El curso duraba desde el quince de septiembre hasta el veinticinco de mayo, con un par de interrupciones: un salto intersemestral de dos semanas —para dar cabida, por así decirlo, al enorme árbol de Navidad que rozaba con su estrella el techo verde claro de nuestro salón más bonito— y unas vacaciones de una semana por Pascua, durante la cual los huevos pintados avivaban la mesa del desayuno. Como la nieve y las heladas duraban desde octubre hasta bien entrado abril, no es extraño que el ambiente de mis recuerdos escolares sea claramente hiemal.

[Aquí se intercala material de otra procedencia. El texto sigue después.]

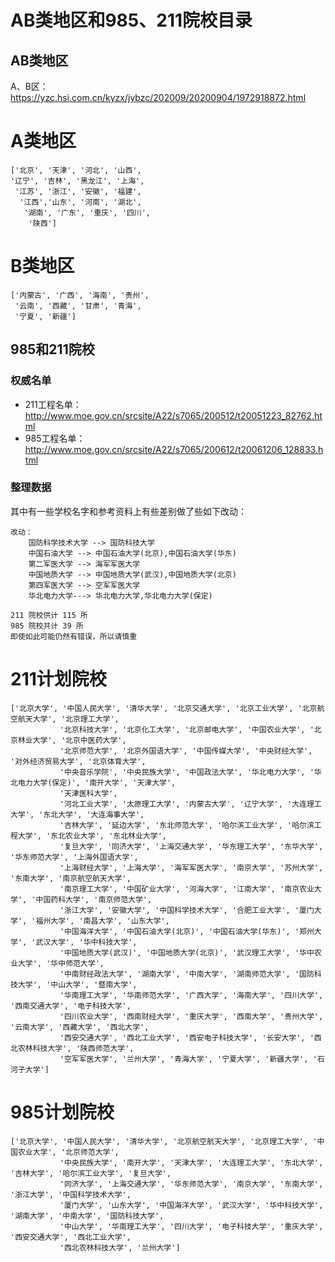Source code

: 
# AB类地区和985、211院校目录


## AB类地区
A、B区：https://yzc.hsi.com.cn/kyzx/jybzc/202009/20200904/1972918872.html


# A类地区
```text
['北京', '天津', '河北', '山西', 
'辽宁', '吉林', '黑龙江', '上海',
 '江苏', '浙江', '安徽', '福建',
  '江西','山东', '河南', '湖北',
   '湖南', '广东', '重庆', '四川',
    '陕西']

```

# B类地区
```text
['内蒙古', '广西', '海南', '贵州',
 '云南', '西藏', '甘肃', '青海', 
 '宁夏', '新疆']
```

## 985和211院校

### 权威名单
- 211工程名单：http://www.moe.gov.cn/srcsite/A22/s7065/200512/t20051223_82762.html
- 985工程名单：http://www.moe.gov.cn/srcsite/A22/s7065/200612/t20061206_128833.html

### 整理数据
其中有一些学校名字和参考资料上有些差别做了些如下改动：

    改动：
        国防科学技术大学 --> 国防科技大学
        中国石油大学 --> 中国石油大学(北京),中国石油大学(华东)
        第二军医大学 --> 海军军医大学
        中国地质大学 --> 中国地质大学(武汉),中国地质大学(北京)
        第四军医大学 --> 空军军医大学
        华北电力大学---> 华北电力大学,华北电力大学(保定)

    211 院校供计 115 所
    985 院校共计 39 所
    即使如此可能仍然有错误，所以请慎重
# 211计划院校

```text
['北京大学', '中国人民大学', '清华大学', '北京交通大学', '北京工业大学', '北京航空航天大学', '北京理工大学',
           '北京科技大学', '北京化工大学', '北京邮电大学', '中国农业大学', '北京林业大学', '北京中医药大学',
           '北京师范大学', '北京外国语大学', '中国传媒大学', '中央财经大学', '对外经济贸易大学', '北京体育大学',
           '中央音乐学院', '中央民族大学', '中国政法大学', '华北电力大学', '华北电力大学(保定)', '南开大学', '天津大学',
           '天津医科大学',
           '河北工业大学', '太原理工大学', '内蒙古大学', '辽宁大学', '大连理工大学', '东北大学', '大连海事大学',
           '吉林大学', '延边大学', '东北师范大学', '哈尔滨工业大学', '哈尔滨工程大学', '东北农业大学', '东北林业大学',
           '复旦大学', '同济大学', '上海交通大学', '华东理工大学', '东华大学', '华东师范大学', '上海外国语大学',
           '上海财经大学', '上海大学', '海军军医大学', '南京大学', '苏州大学', '东南大学', '南京航空航天大学',
           '南京理工大学', '中国矿业大学', '河海大学', '江南大学', '南京农业大学', '中国药科大学', '南京师范大学',
           '浙江大学', '安徽大学', '中国科学技术大学', '合肥工业大学', '厦门大学', '福州大学', '南昌大学', '山东大学',
           '中国海洋大学', '中国石油大学(北京)', '中国石油大学(华东)', '郑州大学', '武汉大学', '华中科技大学',
           '中国地质大学(武汉)', '中国地质大学(北京)', '武汉理工大学', '华中农业大学', '华中师范大学',
           '中南财经政法大学', '湖南大学', '中南大学', '湖南师范大学', '国防科技大学', '中山大学', '暨南大学',
           '华南理工大学', '华南师范大学', '广西大学', '海南大学', '四川大学', '西南交通大学', '电子科技大学',
           '四川农业大学', '西南财经大学', '重庆大学', '西南大学', '贵州大学', '云南大学', '西藏大学', '西北大学',
           '西安交通大学', '西北工业大学', '西安电子科技大学', '长安大学', '西北农林科技大学', '陕西师范大学',
           '空军军医大学', '兰州大学', '青海大学', '宁夏大学', '新疆大学', '石河子大学']

```

# 985计划院校

```text
['北京大学', '中国人民大学', '清华大学', '北京航空航天大学', '北京理工大学', '中国农业大学', '北京师范大学',
           '中央民族大学', '南开大学', '天津大学', '大连理工大学', '东北大学', '吉林大学', '哈尔滨工业大学', '复旦大学',
           '同济大学', '上海交通大学', '华东师范大学', '南京大学', '东南大学', '浙江大学', '中国科学技术大学',
           '厦门大学', '山东大学', '中国海洋大学', '武汉大学', '华中科技大学', '湖南大学', '中南大学', '国防科技大学',
           '中山大学', '华南理工大学', '四川大学', '电子科技大学', '重庆大学', '西安交通大学', '西北工业大学',
           '西北农林科技大学', '兰州大学']
```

Cuando Ivan (que un día desapareció) o Ivan II (que llegó a vivir la época en la que yo le utilizaba para transmitir recados románticos) venían a despertarme alrededor de las ocho de la mañana, el mundo exterior estaba todavía encapuchado bajo una parda penumbra hiperbórea. La luz eléctrica de la habitación tenía un tinte hosco, áspero y amarillento que hacía que me escocieran los ojos. Apoyando mi zumbante oído en una mano y el codo en la almohada, me obligaba a mí mismo a preparar diez páginas de deberes pendientes. En la mesilla de noche, junto a una robusta lámpara de bronce con un par de cabezas de león, había un reloj poco convencional: un recipiente vertical de cristal dentro del que un par de laminillas a modo de páginas, de color blanco marfil y con números negros, iban girando con una brusca sacudida de derecha a izquierda, deteniéndose cada vez un minuto entero, del mismo modo que las transparencias publicitarias en las antiguas pantallas de cine. Me concedía a mí mismo diez minutos para hacer un ferrotipo mental del texto (¡hoy en día necesitaría dos horas!) y, más o menos, una docena de minutos para bañarme, vestirme (con la ayuda de Ivan), bajar corriendo las escaleras, y tragarme una taza de cacao templado de cuya superficie extraía previamente, por el centro, un círculo de arrugada piel. Las mañanas quedaban malogradas, y hubo que interrumpir cosas como las lecciones de boxeo y esgrima que MonsieurLoustalot, un francés maravillosamente ágil, me había dado hasta entonces.